Please provide solutions to all exercises below and send me all notebooks by **31st of May 2024**.

***

## Part I: Fashion-MNIST label prediction

In the classes, we have worked with the MNIST benchmark dataset of 70'000 images 
(usually 28 x 28 pixels) of hand-written digits. Zalando Research provides a similar
but more challenging dataset with their [Fashion-MNIST](https://github.com/zalandoresearch/fashion-mnist)
dataset of 70'000 images (28 x 28 pixels) of different fashion items belonging to the 
following ten classes:

In [None]:
fashion_labels = {0: 'T-shirt',
                  1: 'Trouser',
                  2: 'Pullover',
                  3: 'Dress',
                  4: 'Coat',
                  5: 'Sandal',
                  6: 'Shirt',
                  7: 'Sneaker',
                  8: 'Bag',
                  9: 'Ankle boot'}

In order to load the dataset, let us define the following function

In [None]:
import os
import gzip
import numpy as np

os.makedirs('output', exist_ok=True)

def load_fashion_mnist(path, kind='train'):
    labels_path = os.path.join(path,
                               f'Fashion-MNIST_{kind}-labels.gz'
                              )
    images_path = os.path.join(path,
                               f'Fashion-MNIST_{kind}-images.gz'
                               )

    with gzip.open(labels_path, 'rb') as lbpath:
        labels = np.frombuffer(lbpath.read(), dtype=np.uint8,
                               offset=8)

    with gzip.open(images_path, 'rb') as imgpath:
        images = np.frombuffer(imgpath.read(), dtype=np.uint8,
                               offset=16).reshape(len(labels), 28, 28, 1)

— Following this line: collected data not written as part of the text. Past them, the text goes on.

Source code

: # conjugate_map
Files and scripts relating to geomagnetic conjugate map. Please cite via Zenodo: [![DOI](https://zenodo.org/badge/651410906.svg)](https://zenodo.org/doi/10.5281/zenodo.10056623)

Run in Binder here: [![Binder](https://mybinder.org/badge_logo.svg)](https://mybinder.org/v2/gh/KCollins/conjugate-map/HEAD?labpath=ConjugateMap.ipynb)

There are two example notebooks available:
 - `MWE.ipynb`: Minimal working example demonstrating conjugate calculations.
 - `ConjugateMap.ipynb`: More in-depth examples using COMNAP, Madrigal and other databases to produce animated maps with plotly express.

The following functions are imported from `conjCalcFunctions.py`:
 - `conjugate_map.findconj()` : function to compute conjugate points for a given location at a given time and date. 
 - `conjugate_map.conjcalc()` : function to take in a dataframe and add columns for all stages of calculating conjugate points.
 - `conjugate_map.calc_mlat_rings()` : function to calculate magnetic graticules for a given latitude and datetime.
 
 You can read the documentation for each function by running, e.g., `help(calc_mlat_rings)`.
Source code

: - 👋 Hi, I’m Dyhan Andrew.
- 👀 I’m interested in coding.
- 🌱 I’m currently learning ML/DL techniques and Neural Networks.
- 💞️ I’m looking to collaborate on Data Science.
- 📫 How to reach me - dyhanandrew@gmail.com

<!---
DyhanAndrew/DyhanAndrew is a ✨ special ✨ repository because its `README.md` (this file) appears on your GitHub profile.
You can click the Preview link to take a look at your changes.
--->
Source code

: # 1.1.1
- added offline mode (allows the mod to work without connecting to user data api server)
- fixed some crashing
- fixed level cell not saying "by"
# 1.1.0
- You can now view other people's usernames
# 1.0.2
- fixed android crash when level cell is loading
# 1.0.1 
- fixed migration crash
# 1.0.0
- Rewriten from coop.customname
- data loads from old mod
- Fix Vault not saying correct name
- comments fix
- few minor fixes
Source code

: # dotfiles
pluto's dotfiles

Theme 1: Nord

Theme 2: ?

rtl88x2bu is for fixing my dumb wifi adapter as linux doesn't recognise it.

    return images.astype(np.float32), labels.astype(np.float32)

and load the dataset in the following cell:

In [None]:
img_train, label_train = load_fashion_mnist(path='data', kind='train')
img_test, label_test = load_fashion_mnist(path='data', kind='test')

print(f"img_train.shape:\t{img_train.shape}")
print(f"label_train.shape:\t{label_train.shape}")
print(f"img_test.shape:\t\t{img_test.shape}")
print(f"label_test.shape:\t{label_test.shape}")

### Exercise I.1

First, let's get a feeling for the dataset. 

* Visualise the first 20 images of the **test set**. Plot all images as subplots in one big figure with four rows and five columns.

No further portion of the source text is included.